En l’espèce, la Cour relève que, dans la lettre de mise en demeure du 9 novembre 2018, la Commission n’a pas, avec la clarté requise, allégué ni établi à première vue que l’arrêt Commission/Bulgarie du 5 avril 2017, devait encore être exécuté à la date de référence, à savoir le 9 février 2019.
En effet, dans cette lettre, la Commission indique que les manquements constatés jusqu’à l’année 2014 dans cet arrêt ont, pour les zones et les agglomérations visées dans ladite lettre, perduré au cours des années 2015 et 2016. Elle ne fournit cependant pas d’explications circonstanciées ni d’analyse de fait indiquant que la situation relevée au cours de ces deux années s’est poursuivie sans nette amélioration pendant la période située entre le prononcé de l’arrêt, le 5 avril 2017, et la date de référence, le 9 février 2019, rendant ainsi nécessaire la prise de mesures aux fins de l’exécution dudit arrêt.
Or, selon la Cour, ni le fait que ces manquements ont perduré entre la fin de la période couverte par l’arrêt de la Cour, à savoir l’année 2014, et une période subséquente mais antérieure à la date du prononcé de l’arrêt, à savoir les années 2015 et 2016, ni le caractère systématique et persistant desdits manquements relevé par la Cour dans cet arrêt n’impliquent de manière automatique que, tant à la date du prononcé dudit arrêt qu’à la date de référence, celui-ci devait encore être exécuté et qu’il pouvait ainsi être reproché à la Bulgarie de ne pas avoir pris toutes les mesures que comportait son exécution.
Dès lors, en s’abstenant, dans la lettre de mise en demeure, d’alléguer et d’établir à première vue, avec la clarté requise, le prérequis indispensable selon lequel l’arrêt Commission/Bulgarie, du 5 avril 2017, devait encore être exécuté à la date de référence en ce qui concerne les zones et les agglomérations visées par cette lettre, la Commission n’a pas valablement allégué un manquement, dans le chef de la Bulgarie, à l’obligation de prendre les mesures que comporte l’exécution de cet arrêt. La Cour en conclut à l’irrecevabilité du recours en double manquement de la Commission.

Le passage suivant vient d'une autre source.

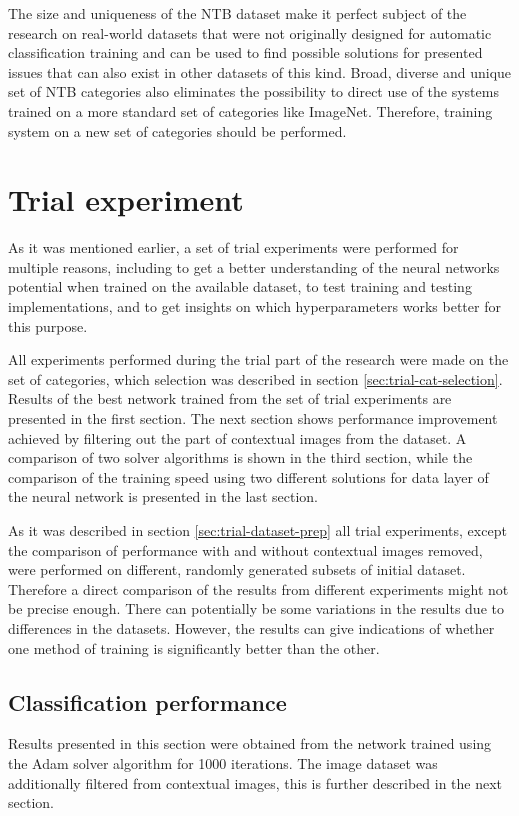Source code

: The size and uniqueness of the NTB dataset make it perfect subject of the research on real-world datasets that were not originally designed for automatic classification training and can be used to find possible solutions for presented issues that can also exist in other datasets of this kind. Broad, diverse and unique set of NTB categories also eliminates the possibility to direct use of the systems trained on a more standard set of categories like ImageNet. Therefore, training system on a new set of categories should be performed.


\section{Trial experiment}
As it was mentioned earlier, a set of trial experiments were performed for multiple reasons, including to get a better understanding of the neural networks potential when trained on the available dataset, to test training and testing implementations, and to get insights on which hyperparameters works better for this purpose.

All experiments performed during the trial part of the research were made on the set of categories, which selection was described in section \ref{sec:trial-cat-selection}. Results of the best network trained from the set of trial experiments are presented in the first section. The next section shows performance improvement achieved by filtering out the part of contextual images from the dataset. A comparison of two solver algorithms is shown in the third section, while the comparison of the training speed using two different solutions for data layer of the neural network is presented in the last section.

As it was described in section \ref{sec:trial-dataset-prep} all trial experiments, except the comparison of performance with and without contextual images removed, were performed on different, randomly generated subsets of initial dataset. Therefore a direct comparison of the results from different experiments might not be precise enough. There can potentially be some variations in the results due to differences in the datasets. However, the results can give indications of whether one method of training is significantly better than the other.

\subsection{Classification performance}
    Results presented in this section were obtained from the network trained using the Adam solver algorithm for 1000 iterations. The image dataset was additionally filtered from contextual images, this is further described in the next section.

( 1 ) Directive 2008/50/CE du Parlement européen et du Conseil du 21 mai 2008 concernant la qualité de l’air ambiant et un air pur pour l’Europe (JO 2008, L 152, p. 1)
( 2 ) Arrêt du 5 avril 2017, Commission/Bulgarie (C-488/15, EU:C:2017:267).
( 3 ) Plus spécifiquement, les obligations découlant de l’article 13, paragraphe 1, et de l’annexe XI de la directive 2008/50 ainsi que de l’article 23, paragraphe 1, deuxième alinéa, de cette directive.
( 4 ) En vertu de l’article 260, paragraphes 1 et 2, TFUE, un État membre à l’égard duquel la Cour a reconnu qu’il a manqué à l’une des obligations qui lui incombent en vertu des traités est tenu de prendre les mesures que comporte l’exécution de l’arrêt de la Cour, la Commission pouvant saisir cette dernière si elle estime, après avoir mis l’État membre concerné en mesure de présenter ses observations, que de telles mesures n’ont pas été prises.